PREVENCIÓN DE RIESGOS
Reanimar sin el boca a boca
Hay que evitar las vías aéreas y centrarse en el masaje torácico. Los cambios también afectarán a los socorristas en verano


Actualizado el 23/05/2020 a las 06:00
Hasta ahora, para reanimar a una persona en parada cardiorrespiratoria se recomendaba aplicar 30 masajes en el pecho y 2 bocanadas de aire. Pero el coronavirus, de transmisión oral, ha provocado cambios en la forma de proceder para evitar contagios. Ya no se recomienda el boca a boca. Es más, hay que tomar precauciones para evitar que las partículas de saliva de la víctima lleguen a quien practica la reanimación. El lunes, por ejemplo, dos policías municipales de Pamplona junto a una viandante se encontraron a un hombre de 74 años en parada en el barrio de Iturrama, y solo realizaron un masaje cardíaco. A ser posible, la maniobra debe ser de 100/120 masajes por segundo. Un cambio en las recomendaciones que también traerá novedades para los socorristas este verano.
Patxi Bueno, director de formación del Centro Médico Pamplona y profesor especialista en emergencias, explica que si un ciudadano se encuentra a alguien en parada cardiorrespiratoria por la calle, la forma de proceder ha de ser la de taparle la boca (con su mascarilla o colocándole una prensa sobre la boca) para evitar que las micropartículas que salen disparadas durante la reanimación le puedan alcanzar, y así protegerse de un posible contagio. Y comenzar la reanimación al tiempo que se avisa a Sos Navarra y se trata de localizar un desfibrilador. En la mayoría de personas que sufren una parada por la calle, el origen suele ser cardíaco, de ahí que insuflar aire no sea tan prioritario.
Diego Reyero, del ABC que Salva Vidas, afirma que la crisis del coronavirus ha venido ”a simplificar” la forma de proceder”, ya que había muchas dudas de la efectividad del boca a boca. “Para que sea efectivo hay que hacerlo muy bien y los cursos de formación no reproducen cómo es una situación real, porque no es lo mismo un muñeco que una persona, y ya decíamos en los cursos que si no se conseguía levantar el tórax había que dejar de dar ventilaciones y seguir solo con los masajes”, cuenta Reyero, quien recomienda que la comprobación de si alguien no tiene pulso y no respiran (el clásico ver-oír-sentir), que antes se hacía cerca de la boca, se haga ahora a cierta distancia de las vías aéreas.

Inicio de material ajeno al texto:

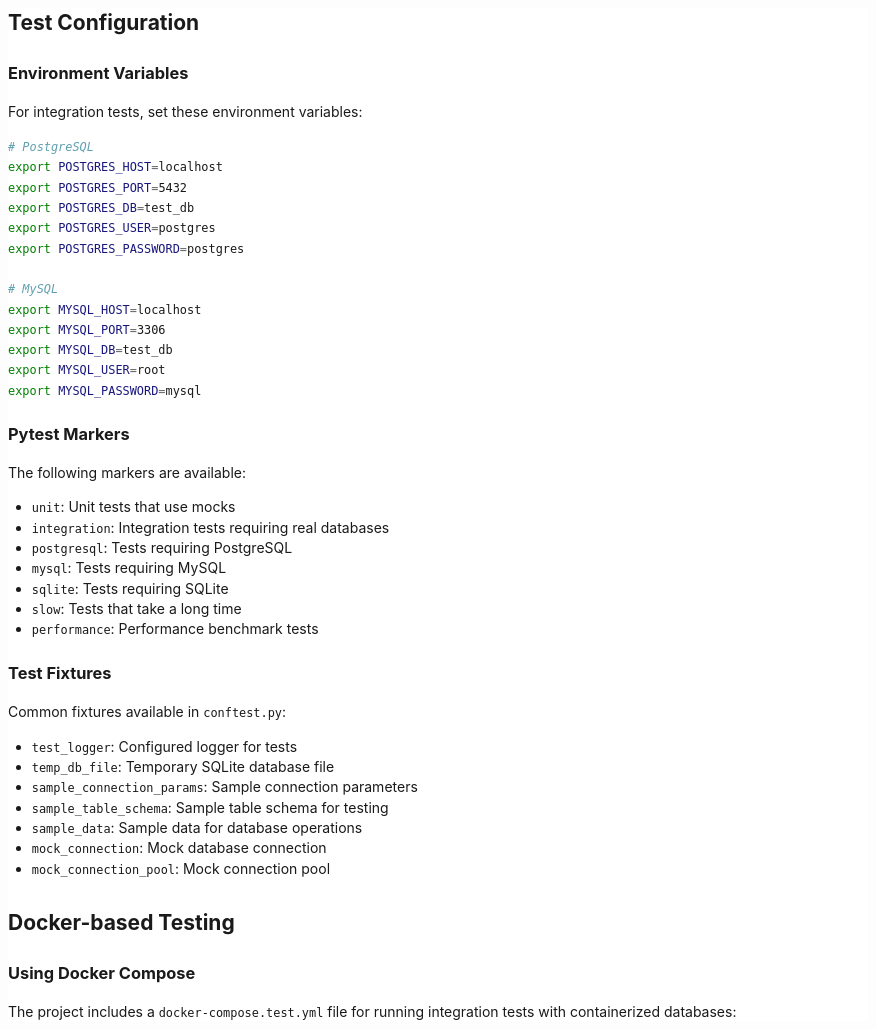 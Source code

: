## Test Configuration

### Environment Variables

For integration tests, set these environment variables:

```bash
# PostgreSQL
export POSTGRES_HOST=localhost
export POSTGRES_PORT=5432
export POSTGRES_DB=test_db
export POSTGRES_USER=postgres
export POSTGRES_PASSWORD=postgres

# MySQL
export MYSQL_HOST=localhost
export MYSQL_PORT=3306
export MYSQL_DB=test_db
export MYSQL_USER=root
export MYSQL_PASSWORD=mysql
```

### Pytest Markers

The following markers are available:

- `unit`: Unit tests that use mocks
- `integration`: Integration tests requiring real databases
- `postgresql`: Tests requiring PostgreSQL
- `mysql`: Tests requiring MySQL
- `sqlite`: Tests requiring SQLite
- `slow`: Tests that take a long time
- `performance`: Performance benchmark tests

### Test Fixtures

Common fixtures available in `conftest.py`:

- `test_logger`: Configured logger for tests
- `temp_db_file`: Temporary SQLite database file
- `sample_connection_params`: Sample connection parameters
- `sample_table_schema`: Sample table schema for testing
- `sample_data`: Sample data for database operations
- `mock_connection`: Mock database connection
- `mock_connection_pool`: Mock connection pool

## Docker-based Testing

### Using Docker Compose

The project includes a `docker-compose.test.yml` file for running integration tests with containerized databases:
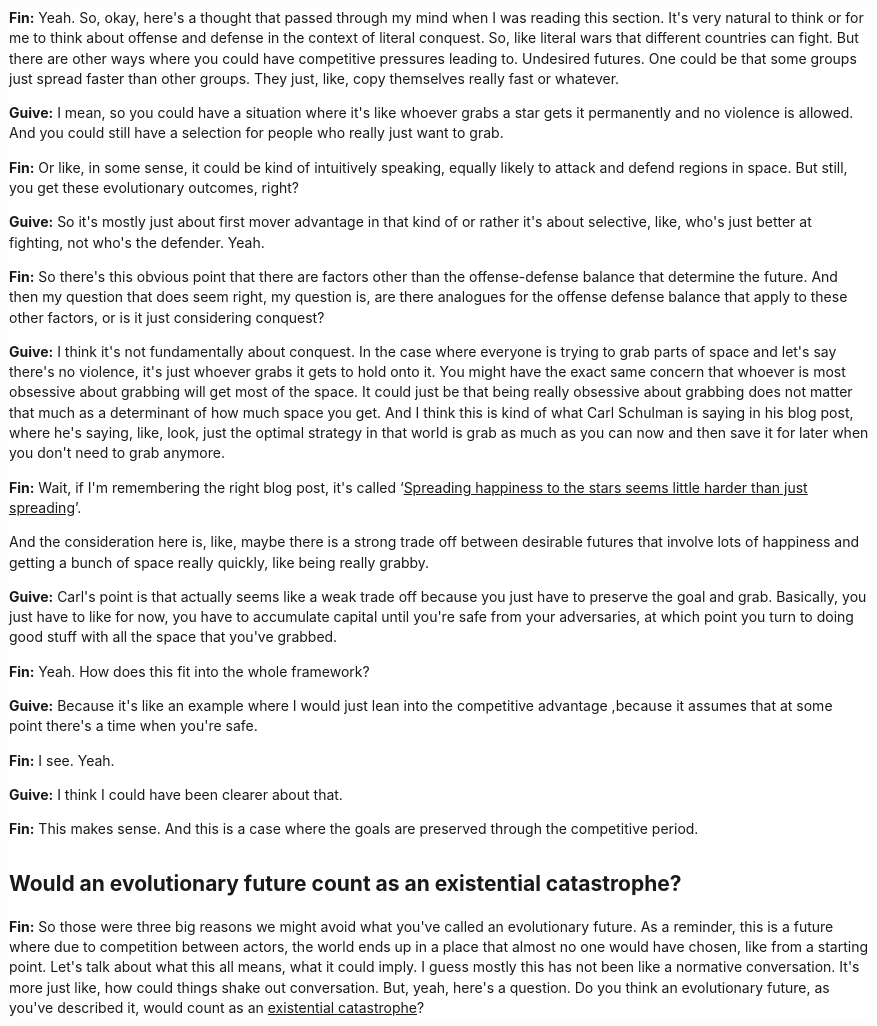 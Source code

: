 **Fin:** Yeah. So, okay, here's a thought that passed through my mind when I was reading this section. It's very natural to think or for me to think about offense and defense in the context of literal conquest. So, like literal wars that different countries can fight. But there are other ways where you could have competitive pressures leading to. Undesired futures. One could be that some groups just spread faster than other groups. They just, like, copy themselves really fast or whatever.

**Guive:** I mean, so you could have a situation where it's like whoever grabs a star gets it permanently and no violence is allowed. And you could still have a selection for people who really just want to grab.

**Fin:** Or like, in some sense, it could be kind of intuitively speaking, equally likely to attack and defend regions in space. But still, you get these evolutionary outcomes, right?

**Guive:** So it's mostly just about first mover advantage in that kind of or rather it's about selective, like, who's just better at fighting, not who's the defender. Yeah.

**Fin:** So there's this obvious point that there are factors other than the offense-defense balance that determine the future. And then my question that does seem right, my question is, are there analogues for the offense defense balance that apply to these other factors, or is it just considering conquest?

**Guive:** I think it's not fundamentally about conquest. In the case where everyone is trying to grab parts of space and let's say there's no violence, it's just whoever grabs it gets to hold onto it. You might have the exact same concern that whoever is most obsessive about grabbing will get most of the space. It could just be that being really obsessive about grabbing does not matter that much as a determinant of how much space you get. And I think this is kind of what Carl Schulman is saying in his blog post, where he's saying, like, look, just the optimal strategy in that world is grab as much as you can now and then save it for later when you don't need to grab anymore.

**Fin:** Wait, if I'm remembering the right blog post, it's called ‘[Spreading happiness to the stars seems little harder than just spreading](http://reflectivedisequilibrium.blogspot.com/2012/09/spreading-happiness-to-stars-seems.html)’.

And the consideration here is, like, maybe there is a strong trade off between desirable futures that involve lots of happiness and getting a bunch of space really quickly, like being really grabby.

**Guive:** Carl's point is that actually seems like a weak trade off because you just have to preserve the goal and grab. Basically, you just have to like for now, you have to accumulate capital until you're safe from your adversaries, at which point you turn to doing good stuff with all the space that you've grabbed.

**Fin:** Yeah. How does this fit into the whole framework?

**Guive:** Because it's like an example where I would just lean into the competitive advantage ,because it assumes that at some point there's a time when you're safe.

**Fin:** I see. Yeah.

**Guive:** I think I could have been clearer about that.

**Fin:** This makes sense. And this is a case where the goals are preserved through the competitive period.

## Would an evolutionary future count as an existential catastrophe?

**Fin:** So those were three big reasons we might avoid what you've called an evolutionary future. As a reminder, this is a future where due to competition between actors, the world ends up in a place that almost no one would have chosen, like from a starting point. Let's talk about what this all means, what it could imply. I guess mostly this has not been like a normative conversation. It's more just like, how could things shake out conversation. But, yeah, here's a question. Do you think an evolutionary future, as you've described it, would count as an [existential catastrophe](https://forum.effectivealtruism.org/posts/skPFH8LxGdKQsTkJy/clarifying-existential-risks-and-existential-catastrophes)?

En el caso de los niños, sí que la ventilación es “muy importante”, por lo que ambos profesionales coinciden en que en estos casos merece la pena correr el riesgo de hacer el boca a boca. “Un niño requiere ventilación”, subraya Reyero. “Si un niño entra en parada suele ser por atragantamiento o ahogamiento, de ahí la importancia de insuflar aire. Puede haber un riesgo e contagio, pero es que estamos hablando de la vida de un niño”, remarca Bueno. Además, el coronavirus está mucho menos presente en los niños. Según publicó ayer El País, los menores de 15 años, que representan el 13,5% de la población, apenas representan el 0,55% de los diagnósticos.